YOUR GOAL: Below is some data. Retype exactly the lines starting at the one with "[default to id:ASC]" and ending at the one with "RFC 2119 ，进一步规定只有大写形式才具有特殊含义。".

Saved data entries
**********
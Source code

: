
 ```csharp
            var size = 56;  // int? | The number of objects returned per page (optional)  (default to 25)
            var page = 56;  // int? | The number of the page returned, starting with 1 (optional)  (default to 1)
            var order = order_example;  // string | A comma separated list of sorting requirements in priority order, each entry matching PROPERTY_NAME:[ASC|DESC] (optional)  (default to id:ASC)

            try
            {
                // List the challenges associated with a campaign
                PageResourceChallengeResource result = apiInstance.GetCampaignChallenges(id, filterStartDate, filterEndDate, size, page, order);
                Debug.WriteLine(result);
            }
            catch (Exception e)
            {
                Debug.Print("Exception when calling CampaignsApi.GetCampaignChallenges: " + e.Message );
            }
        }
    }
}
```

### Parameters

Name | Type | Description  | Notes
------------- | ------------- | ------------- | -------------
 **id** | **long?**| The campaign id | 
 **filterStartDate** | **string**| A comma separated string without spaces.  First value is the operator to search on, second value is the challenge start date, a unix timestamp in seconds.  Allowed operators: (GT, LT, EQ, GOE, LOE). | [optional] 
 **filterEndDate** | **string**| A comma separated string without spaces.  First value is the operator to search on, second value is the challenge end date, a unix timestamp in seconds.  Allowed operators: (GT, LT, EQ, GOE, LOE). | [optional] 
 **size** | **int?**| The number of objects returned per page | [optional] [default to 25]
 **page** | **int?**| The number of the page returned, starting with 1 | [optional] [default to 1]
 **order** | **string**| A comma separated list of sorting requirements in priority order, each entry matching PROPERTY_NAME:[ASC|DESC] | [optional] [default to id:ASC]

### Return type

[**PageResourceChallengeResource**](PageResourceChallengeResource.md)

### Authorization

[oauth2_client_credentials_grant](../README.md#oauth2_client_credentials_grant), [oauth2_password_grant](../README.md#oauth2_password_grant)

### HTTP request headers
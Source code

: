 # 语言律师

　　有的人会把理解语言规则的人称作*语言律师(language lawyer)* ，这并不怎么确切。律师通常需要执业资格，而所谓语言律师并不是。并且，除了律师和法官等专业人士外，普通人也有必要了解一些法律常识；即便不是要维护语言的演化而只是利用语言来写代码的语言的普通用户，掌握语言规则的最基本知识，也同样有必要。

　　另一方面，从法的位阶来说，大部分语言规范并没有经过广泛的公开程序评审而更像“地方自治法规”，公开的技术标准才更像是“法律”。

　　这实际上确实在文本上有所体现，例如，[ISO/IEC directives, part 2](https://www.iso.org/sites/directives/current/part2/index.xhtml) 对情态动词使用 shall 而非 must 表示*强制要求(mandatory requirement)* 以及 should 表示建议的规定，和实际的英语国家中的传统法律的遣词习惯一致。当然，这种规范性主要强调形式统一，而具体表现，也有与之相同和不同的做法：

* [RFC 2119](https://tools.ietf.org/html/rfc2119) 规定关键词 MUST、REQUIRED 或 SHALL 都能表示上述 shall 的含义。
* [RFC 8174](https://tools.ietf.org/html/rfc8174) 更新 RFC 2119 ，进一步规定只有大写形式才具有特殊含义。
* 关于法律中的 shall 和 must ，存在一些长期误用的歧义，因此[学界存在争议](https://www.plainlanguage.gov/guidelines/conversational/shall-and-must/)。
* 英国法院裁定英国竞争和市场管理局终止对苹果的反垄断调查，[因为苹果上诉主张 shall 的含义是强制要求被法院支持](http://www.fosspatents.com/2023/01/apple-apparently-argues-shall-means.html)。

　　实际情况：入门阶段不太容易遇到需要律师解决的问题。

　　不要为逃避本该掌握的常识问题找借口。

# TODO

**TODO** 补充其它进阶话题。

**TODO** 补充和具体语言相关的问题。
**********
EXPECTED OUTPUT:
 **order** | **string**| A comma separated list of sorting requirements in priority order, each entry matching PROPERTY_NAME:[ASC|DESC] | [optional] [default to id:ASC]

### Return type

[**PageResourceChallengeResource**](PageResourceChallengeResource.md)

### Authorization

[oauth2_client_credentials_grant](../README.md#oauth2_client_credentials_grant), [oauth2_password_grant](../README.md#oauth2_password_grant)

### HTTP request headers
Source code

: # 语言律师

　　有的人会把理解语言规则的人称作*语言律师(language lawyer)* ，这并不怎么确切。律师通常需要执业资格，而所谓语言律师并不是。并且，除了律师和法官等专业人士外，普通人也有必要了解一些法律常识；即便不是要维护语言的演化而只是利用语言来写代码的语言的普通用户，掌握语言规则的最基本知识，也同样有必要。

　　另一方面，从法的位阶来说，大部分语言规范并没有经过广泛的公开程序评审而更像“地方自治法规”，公开的技术标准才更像是“法律”。

　　这实际上确实在文本上有所体现，例如，[ISO/IEC directives, part 2](https://www.iso.org/sites/directives/current/part2/index.xhtml) 对情态动词使用 shall 而非 must 表示*强制要求(mandatory requirement)* 以及 should 表示建议的规定，和实际的英语国家中的传统法律的遣词习惯一致。当然，这种规范性主要强调形式统一，而具体表现，也有与之相同和不同的做法：

* [RFC 2119](https://tools.ietf.org/html/rfc2119) 规定关键词 MUST、REQUIRED 或 SHALL 都能表示上述 shall 的含义。
* [RFC 8174](https://tools.ietf.org/html/rfc8174) 更新 RFC 2119 ，进一步规定只有大写形式才具有特殊含义。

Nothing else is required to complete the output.